For each line of the data below that holds "abathur", copy the line.

Top of Task material

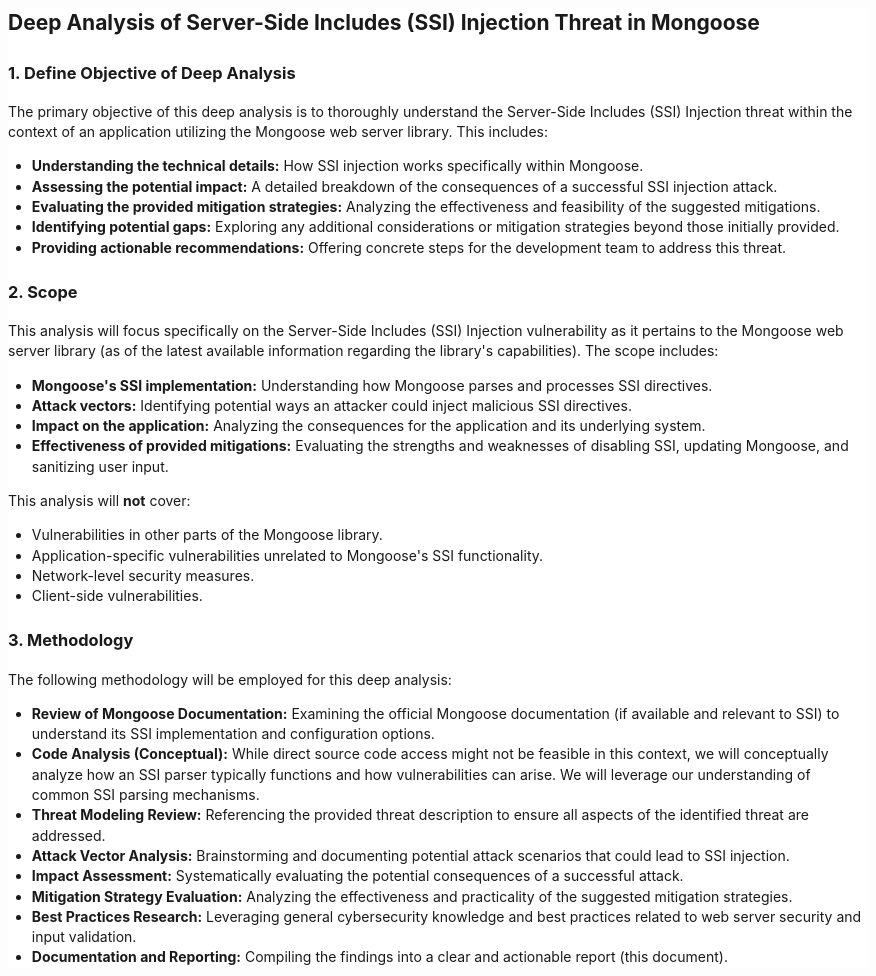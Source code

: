 ## Deep Analysis of Server-Side Includes (SSI) Injection Threat in Mongoose

### 1. Define Objective of Deep Analysis

The primary objective of this deep analysis is to thoroughly understand the Server-Side Includes (SSI) Injection threat within the context of an application utilizing the Mongoose web server library. This includes:

* **Understanding the technical details:** How SSI injection works specifically within Mongoose.
* **Assessing the potential impact:**  A detailed breakdown of the consequences of a successful SSI injection attack.
* **Evaluating the provided mitigation strategies:** Analyzing the effectiveness and feasibility of the suggested mitigations.
* **Identifying potential gaps:**  Exploring any additional considerations or mitigation strategies beyond those initially provided.
* **Providing actionable recommendations:**  Offering concrete steps for the development team to address this threat.

### 2. Scope

This analysis will focus specifically on the Server-Side Includes (SSI) Injection vulnerability as it pertains to the Mongoose web server library (as of the latest available information regarding the library's capabilities). The scope includes:

* **Mongoose's SSI implementation:**  Understanding how Mongoose parses and processes SSI directives.
* **Attack vectors:**  Identifying potential ways an attacker could inject malicious SSI directives.
* **Impact on the application:**  Analyzing the consequences for the application and its underlying system.
* **Effectiveness of provided mitigations:**  Evaluating the strengths and weaknesses of disabling SSI, updating Mongoose, and sanitizing user input.

This analysis will **not** cover:

* Vulnerabilities in other parts of the Mongoose library.
* Application-specific vulnerabilities unrelated to Mongoose's SSI functionality.
* Network-level security measures.
* Client-side vulnerabilities.

### 3. Methodology

The following methodology will be employed for this deep analysis:

* **Review of Mongoose Documentation:**  Examining the official Mongoose documentation (if available and relevant to SSI) to understand its SSI implementation and configuration options.
* **Code Analysis (Conceptual):**  While direct source code access might not be feasible in this context, we will conceptually analyze how an SSI parser typically functions and how vulnerabilities can arise. We will leverage our understanding of common SSI parsing mechanisms.
* **Threat Modeling Review:**  Referencing the provided threat description to ensure all aspects of the identified threat are addressed.
* **Attack Vector Analysis:**  Brainstorming and documenting potential attack scenarios that could lead to SSI injection.
* **Impact Assessment:**  Systematically evaluating the potential consequences of a successful attack.
* **Mitigation Strategy Evaluation:**  Analyzing the effectiveness and practicality of the suggested mitigation strategies.
* **Best Practices Research:**  Leveraging general cybersecurity knowledge and best practices related to web server security and input validation.
* **Documentation and Reporting:**  Compiling the findings into a clear and actionable report (this document).
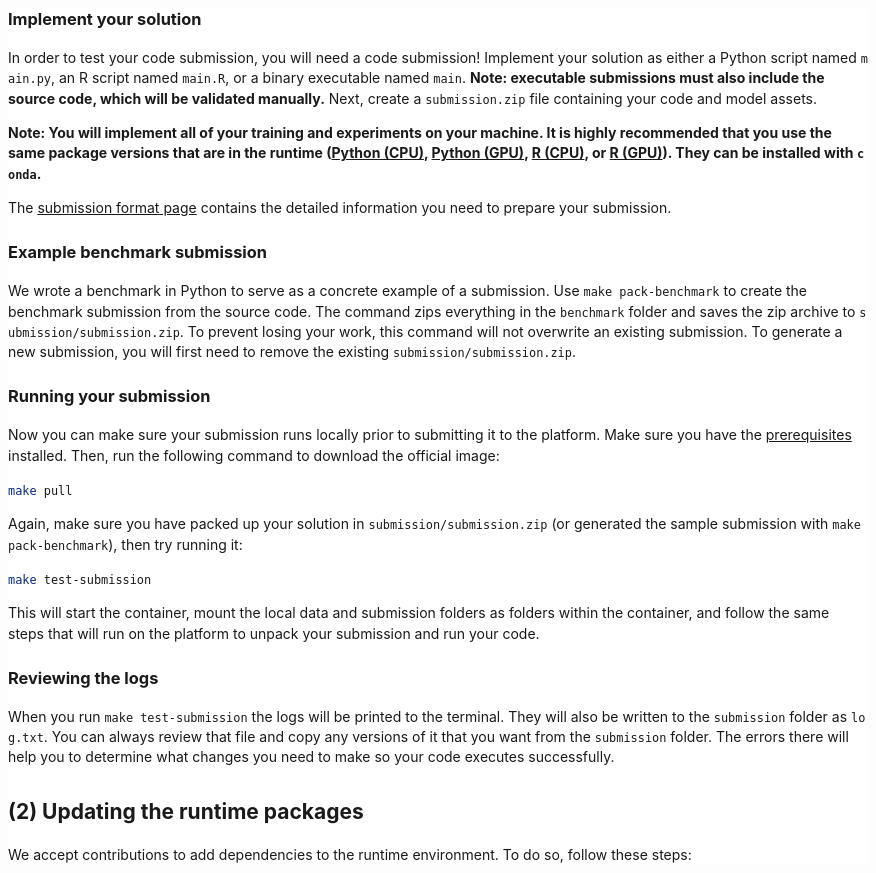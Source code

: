 ### Implement your solution

In order to test your code submission, you will need a code submission! Implement your solution as either a Python script named `main.py`, an R script named `main.R`, or a binary executable named `main`. **Note: executable submissions must also include the source code, which will be validated manually.** Next, create a `submission.zip` file containing your code and model assets.

**Note: You will implement all of your training and experiments on your machine. It is highly recommended that you use the same package versions that are in the runtime ([Python (CPU)](runtime/py-cpu.yml), [Python (GPU)](runtime/py-gpu.yml), [R (CPU)](runtime/r-cpu.yml), or [R (GPU)](runtime/r-gpu.yml)). They can be installed with `conda`.**

The [submission format page](https://www.drivendata.org/competitions/68/competition-differential-privacy-maps-1/page/260/#submissions) contains the detailed information you need to prepare your submission.

### Example benchmark submission

We wrote a benchmark in Python to serve as a concrete example of a submission. Use `make pack-benchmark` to create the benchmark submission from the source code. The command zips everything in the `benchmark` folder and saves the zip archive to `submission/submission.zip`. To prevent losing your work, this command will not overwrite an existing submission. To generate a new submission, you will first need to remove the existing `submission/submission.zip`.

### Running your submission

Now you can make sure your submission runs locally prior to submitting it to the platform. Make sure you have the [prerequisites](#prerequisites) installed. Then, run the following command to download the official image:

```bash
make pull
```

Again, make sure you have packed up your solution in `submission/submission.zip` (or generated the sample submission with `make pack-benchmark`), then try running it:

```bash
make test-submission
```

This will start the container, mount the local data and submission folders as folders within the container, and follow the same steps that will run on the platform to unpack your submission and run your code.

### Reviewing the logs

When you run `make test-submission` the logs will be printed to the terminal. They will also be written to the `submission` folder as `log.txt`. You can always review that file and copy any versions of it that you want from the `submission` folder. The errors there will help you to determine what changes you need to make so your code executes successfully.

## (2) Updating the runtime packages

We accept contributions to add dependencies to the runtime environment. To do so, follow these steps:
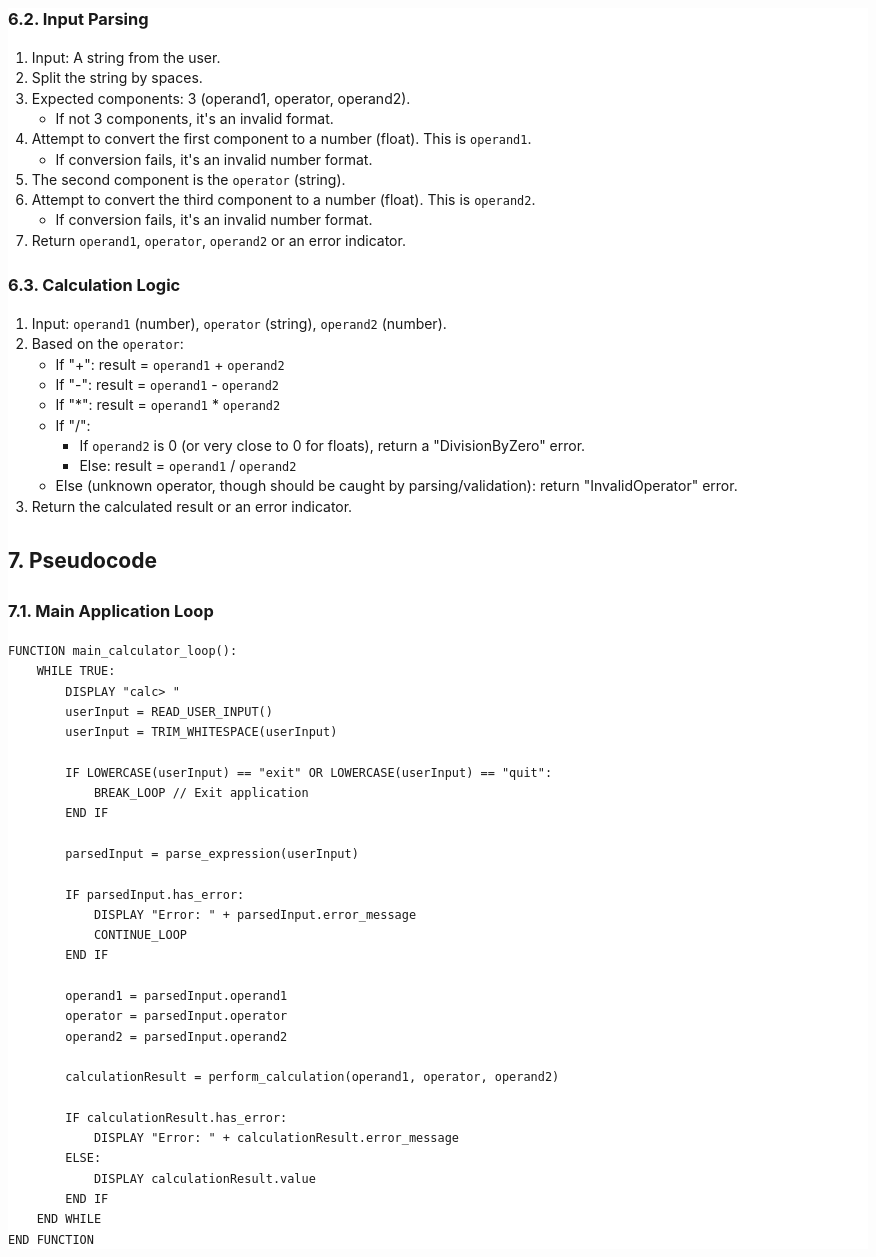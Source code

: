 ### 6.2. Input Parsing
1.  Input: A string from the user.
2.  Split the string by spaces.
3.  Expected components: 3 (operand1, operator, operand2).
    *   If not 3 components, it's an invalid format.
4.  Attempt to convert the first component to a number (float). This is `operand1`.
    *   If conversion fails, it's an invalid number format.
5.  The second component is the `operator` (string).
6.  Attempt to convert the third component to a number (float). This is `operand2`.
    *   If conversion fails, it's an invalid number format.
7.  Return `operand1`, `operator`, `operand2` or an error indicator.

### 6.3. Calculation Logic
1.  Input: `operand1` (number), `operator` (string), `operand2` (number).
2.  Based on the `operator`:
    *   If "+": result = `operand1` + `operand2`
    *   If "-": result = `operand1` - `operand2`
    *   If "*": result = `operand1` * `operand2`
    *   If "/":
        *   If `operand2` is 0 (or very close to 0 for floats), return a "DivisionByZero" error.
        *   Else: result = `operand1` / `operand2`
    *   Else (unknown operator, though should be caught by parsing/validation): return "InvalidOperator" error.
3.  Return the calculated result or an error indicator.

## 7. Pseudocode

### 7.1. Main Application Loop

```pseudocode
FUNCTION main_calculator_loop():
    WHILE TRUE:
        DISPLAY "calc> "
        userInput = READ_USER_INPUT()
        userInput = TRIM_WHITESPACE(userInput)
        
        IF LOWERCASE(userInput) == "exit" OR LOWERCASE(userInput) == "quit":
            BREAK_LOOP // Exit application
        END IF
        
        parsedInput = parse_expression(userInput)
        
        IF parsedInput.has_error:
            DISPLAY "Error: " + parsedInput.error_message
            CONTINUE_LOOP
        END IF
        
        operand1 = parsedInput.operand1
        operator = parsedInput.operator
        operand2 = parsedInput.operand2
        
        calculationResult = perform_calculation(operand1, operator, operand2)
        
        IF calculationResult.has_error:
            DISPLAY "Error: " + calculationResult.error_message
        ELSE:
            DISPLAY calculationResult.value
        END IF
    END WHILE
END FUNCTION
```
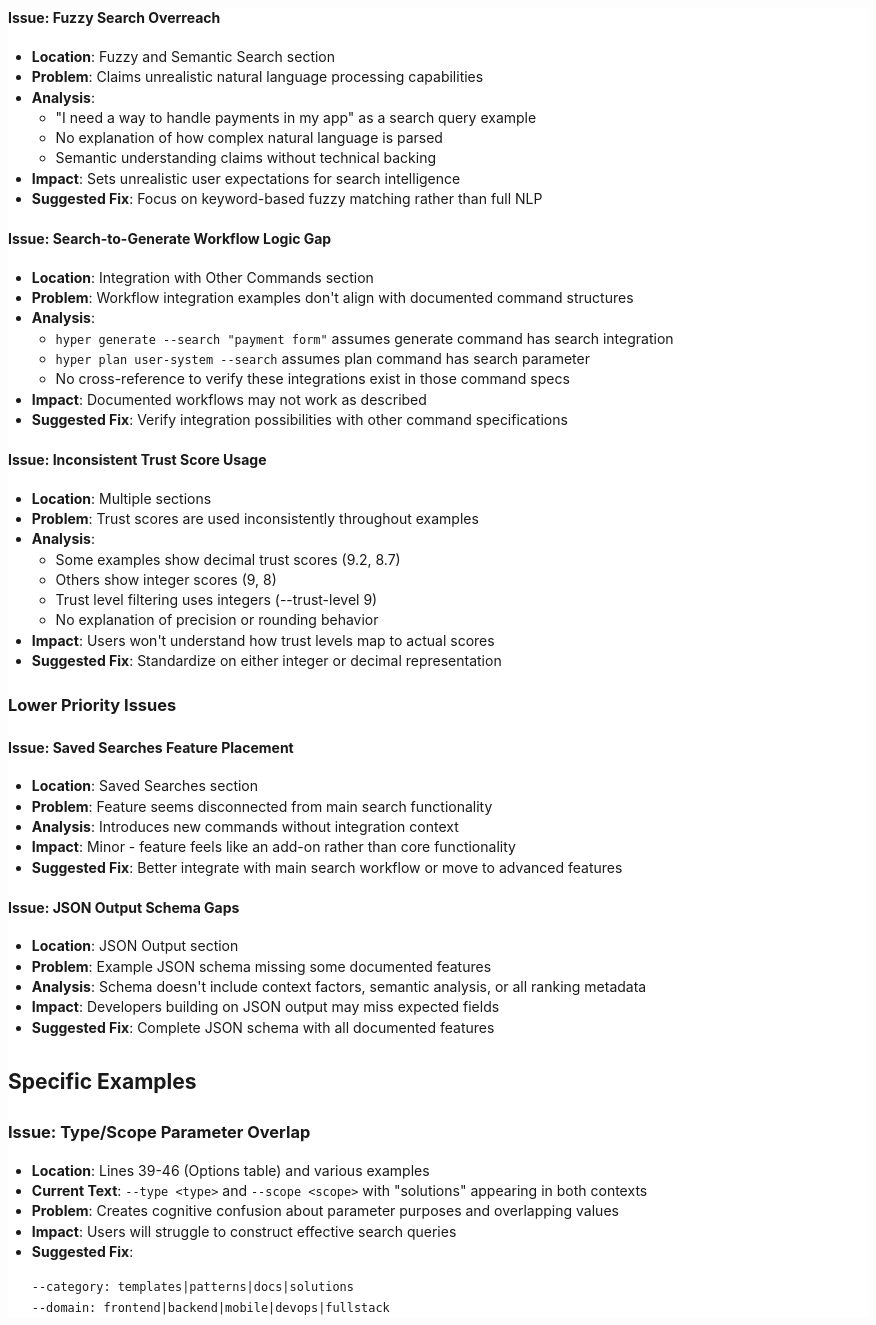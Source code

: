 #### Issue: Fuzzy Search Overreach
- **Location**: Fuzzy and Semantic Search section
- **Problem**: Claims unrealistic natural language processing capabilities
- **Analysis**: 
  - "I need a way to handle payments in my app" as a search query example
  - No explanation of how complex natural language is parsed
  - Semantic understanding claims without technical backing
- **Impact**: Sets unrealistic user expectations for search intelligence
- **Suggested Fix**: Focus on keyword-based fuzzy matching rather than full NLP

#### Issue: Search-to-Generate Workflow Logic Gap
- **Location**: Integration with Other Commands section
- **Problem**: Workflow integration examples don't align with documented command structures
- **Analysis**: 
  - `hyper generate --search "payment form"` assumes generate command has search integration
  - `hyper plan user-system --search` assumes plan command has search parameter
  - No cross-reference to verify these integrations exist in those command specs
- **Impact**: Documented workflows may not work as described
- **Suggested Fix**: Verify integration possibilities with other command specifications

#### Issue: Inconsistent Trust Score Usage
- **Location**: Multiple sections
- **Problem**: Trust scores are used inconsistently throughout examples
- **Analysis**: 
  - Some examples show decimal trust scores (9.2, 8.7)
  - Others show integer scores (9, 8)
  - Trust level filtering uses integers (--trust-level 9)
  - No explanation of precision or rounding behavior
- **Impact**: Users won't understand how trust levels map to actual scores
- **Suggested Fix**: Standardize on either integer or decimal representation

### Lower Priority Issues

#### Issue: Saved Searches Feature Placement
- **Location**: Saved Searches section
- **Problem**: Feature seems disconnected from main search functionality
- **Analysis**: Introduces new commands without integration context
- **Impact**: Minor - feature feels like an add-on rather than core functionality
- **Suggested Fix**: Better integrate with main search workflow or move to advanced features

#### Issue: JSON Output Schema Gaps
- **Location**: JSON Output section  
- **Problem**: Example JSON schema missing some documented features
- **Analysis**: Schema doesn't include context factors, semantic analysis, or all ranking metadata
- **Impact**: Developers building on JSON output may miss expected fields
- **Suggested Fix**: Complete JSON schema with all documented features

## Specific Examples

### Issue: Type/Scope Parameter Overlap
- **Location**: Lines 39-46 (Options table) and various examples
- **Current Text**: `--type <type>` and `--scope <scope>` with "solutions" appearing in both contexts
- **Problem**: Creates cognitive confusion about parameter purposes and overlapping values
- **Impact**: Users will struggle to construct effective search queries
- **Suggested Fix**: 
  ```
  --category: templates|patterns|docs|solutions
  --domain: frontend|backend|mobile|devops|fullstack
  ```
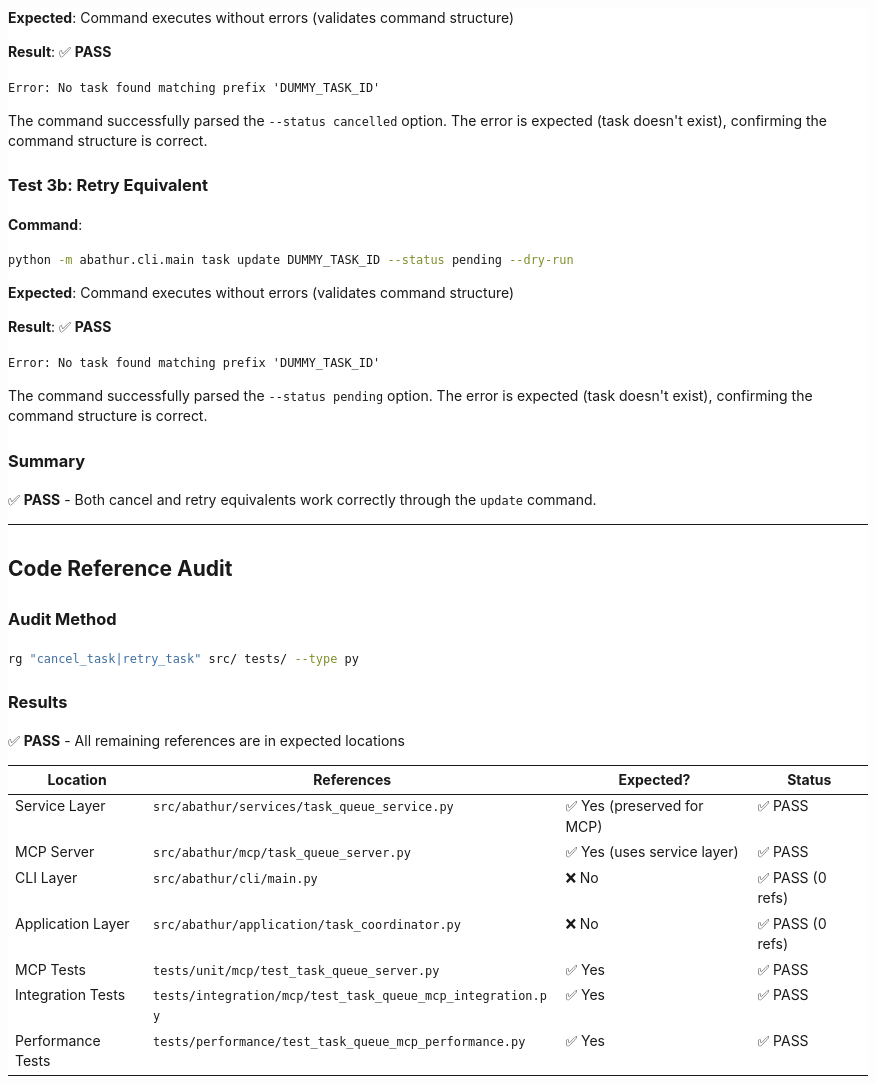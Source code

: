 **Expected**: Command executes without errors (validates command structure)

**Result**: ✅ **PASS**
```
Error: No task found matching prefix 'DUMMY_TASK_ID'
```

The command successfully parsed the `--status cancelled` option. The error is expected (task doesn't exist), confirming the command structure is correct.

### Test 3b: Retry Equivalent

**Command**:
```bash
python -m abathur.cli.main task update DUMMY_TASK_ID --status pending --dry-run
```

**Expected**: Command executes without errors (validates command structure)

**Result**: ✅ **PASS**
```
Error: No task found matching prefix 'DUMMY_TASK_ID'
```

The command successfully parsed the `--status pending` option. The error is expected (task doesn't exist), confirming the command structure is correct.

### Summary

✅ **PASS** - Both cancel and retry equivalents work correctly through the `update` command.

---

## Code Reference Audit

### Audit Method
```bash
rg "cancel_task|retry_task" src/ tests/ --type py
```

### Results

✅ **PASS** - All remaining references are in expected locations

| Location | References | Expected? | Status |
|----------|------------|-----------|--------|
| Service Layer | `src/abathur/services/task_queue_service.py` | ✅ Yes (preserved for MCP) | ✅ PASS |
| MCP Server | `src/abathur/mcp/task_queue_server.py` | ✅ Yes (uses service layer) | ✅ PASS |
| CLI Layer | `src/abathur/cli/main.py` | ❌ No | ✅ PASS (0 refs) |
| Application Layer | `src/abathur/application/task_coordinator.py` | ❌ No | ✅ PASS (0 refs) |
| MCP Tests | `tests/unit/mcp/test_task_queue_server.py` | ✅ Yes | ✅ PASS |
| Integration Tests | `tests/integration/mcp/test_task_queue_mcp_integration.py` | ✅ Yes | ✅ PASS |
| Performance Tests | `tests/performance/test_task_queue_mcp_performance.py` | ✅ Yes | ✅ PASS |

Bottom of Task material

§ **Answer box**:
python -m abathur.cli.main task update DUMMY_TASK_ID --status pending --dry-run
| Service Layer | `src/abathur/services/task_queue_service.py` | ✅ Yes (preserved for MCP) | ✅ PASS |
| MCP Server | `src/abathur/mcp/task_queue_server.py` | ✅ Yes (uses service layer) | ✅ PASS |
| CLI Layer | `src/abathur/cli/main.py` | ❌ No | ✅ PASS (0 refs) |
| Application Layer | `src/abathur/application/task_coordinator.py` | ❌ No | ✅ PASS (0 refs) |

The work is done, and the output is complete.